Improving Visual DNN-based Page Segmentation
Dr.-Ing. Sebastian Heil
Prof. Dr.-Ing. Martin Gaedke
User interfaces (UIs) change over time. For software vendors, it is necessary to control the amount and degree of changes to manage customer impact. They need a solution to analyze UI changes automatically. However, in different browsers, the same HTML/CSS/JS can generate UIs in varying appearances. Existing solutions for Cross-Browser Inconsistencies (XBI) detection rely on the DOM as input, which is not available for source systems in web migration scenarios and parsing of which is framework- and style-dependent. Recent technologies like Web Components allow definition of custom elements, rendering DOM-based analysis approaches infeasible. Thus, a computer-vision-based approach independent of the DOM, using image segmentation techniques, is required.
For visual analysis of UIs, parts of the UI do not only need to be located, but also classified with regard to the type of the UI element they contain. UI Elements can be atomic but also composite. Based on a previous solution, this thesis focuses on improving the recognition rate, measured in terms of precision, recall, accuracy and F-measure, by addressing the following problems: Deep Neural Networks need significant amounts of data for training, the thesis has to address this through a suitable approach for training data creation. Training of large datasets is computationally expensive and thus time-consuming, demanding for a solution to avoid complete re-training when new samples are added to the training dataset. User interface screenshots can have different sizes and screen resolutions, requiring a suitable pre-processing technique that does not deteriorate recognition rate. The target F1-measure is 0.75 or better. The solution created in this thesis must provide appropriate mechanisms to integrate with further processing and analysis steps.

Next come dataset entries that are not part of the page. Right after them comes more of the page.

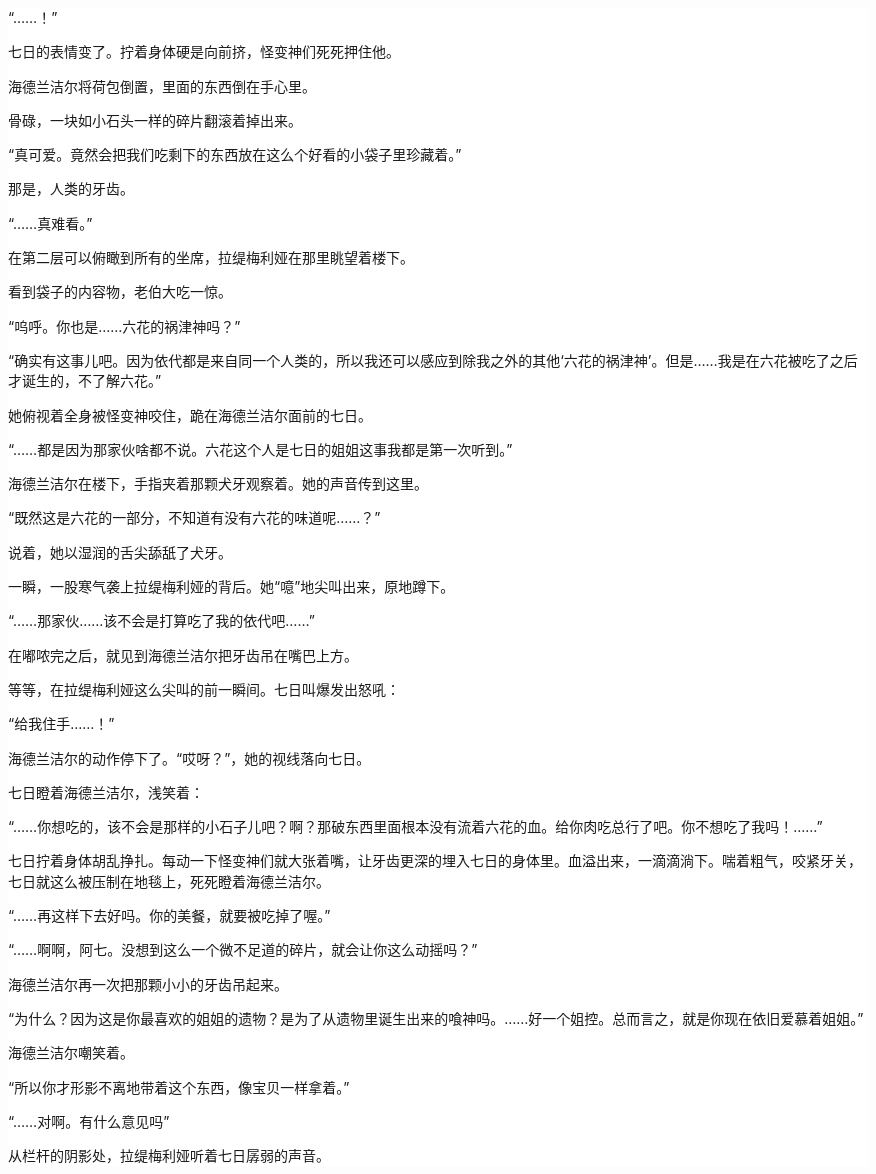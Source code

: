 “……！”

七日的表情变了。拧着身体硬是向前挤，怪变神们死死押住他。

海德兰洁尔将荷包倒置，里面的东西倒在手心里。

骨碌，一块如小石头一样的碎片翻滚着掉出来。

“真可爱。竟然会把我们吃剩下的东西放在这么个好看的小袋子里珍藏着。”

那是，人类的牙齿。

“……真难看。”

在第二层可以俯瞰到所有的坐席，拉缇梅利娅在那里眺望着楼下。

看到袋子的内容物，老伯大吃一惊。

“呜呼。你也是……六花的祸津神吗？”

“确实有这事儿吧。因为依代都是来自同一个人类的，所以我还可以感应到除我之外的其他‘六花的祸津神’。但是……我是在六花被吃了之后才诞生的，不了解六花。”

她俯视着全身被怪变神咬住，跪在海德兰洁尔面前的七日。

“……都是因为那家伙啥都不说。六花这个人是七日的姐姐这事我都是第一次听到。”

海德兰洁尔在楼下，手指夹着那颗犬牙观察着。她的声音传到这里。

“既然这是六花的一部分，不知道有没有六花的味道呢……？”

说着，她以湿润的舌尖舔舐了犬牙。

一瞬，一股寒气袭上拉缇梅利娅的背后。她“噫”地尖叫出来，原地蹲下。

“……那家伙……该不会是打算吃了我的依代吧……”

在嘟哝完之后，就见到海德兰洁尔把牙齿吊在嘴巴上方。

等等，在拉缇梅利娅这么尖叫的前一瞬间。七日叫爆发出怒吼：

“给我住手……！”

海德兰洁尔的动作停下了。“哎呀？”，她的视线落向七日。

七日瞪着海德兰洁尔，浅笑着：

“……你想吃的，该不会是那样的小石子儿吧？啊？那破东西里面根本没有流着六花的血。给你肉吃总行了吧。你不想吃了我吗！……”

七日拧着身体胡乱挣扎。每动一下怪变神们就大张着嘴，让牙齿更深的埋入七日的身体里。血溢出来，一滴滴淌下。喘着粗气，咬紧牙关，七日就这么被压制在地毯上，死死瞪着海德兰洁尔。

“……再这样下去好吗。你的美餐，就要被吃掉了喔。”

“……啊啊，阿七。没想到这么一个微不足道的碎片，就会让你这么动摇吗？”

海德兰洁尔再一次把那颗小小的牙齿吊起来。

“为什么？因为这是你最喜欢的姐姐的遗物？是为了从遗物里诞生出来的喰神吗。……好一个姐控。总而言之，就是你现在依旧爱慕着姐姐。”

海德兰洁尔嘲笑着。

“所以你才形影不离地带着这个东西，像宝贝一样拿着。”

“……对啊。有什么意见吗”

从栏杆的阴影处，拉缇梅利娅听着七日孱弱的声音。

The objective of this thesis is to find an approach or a combination of approaches to solve the above problem in the context of UI object detection based on computer vision and deep learning. This particularly includes the state of the art regarding object detection, deep learning, page and image segmentation. The demonstration of feasibility with an implementation prototype of the concept is part of this thesis as well as a suitable evaluation on a representative test dataset including performance and quality measurements.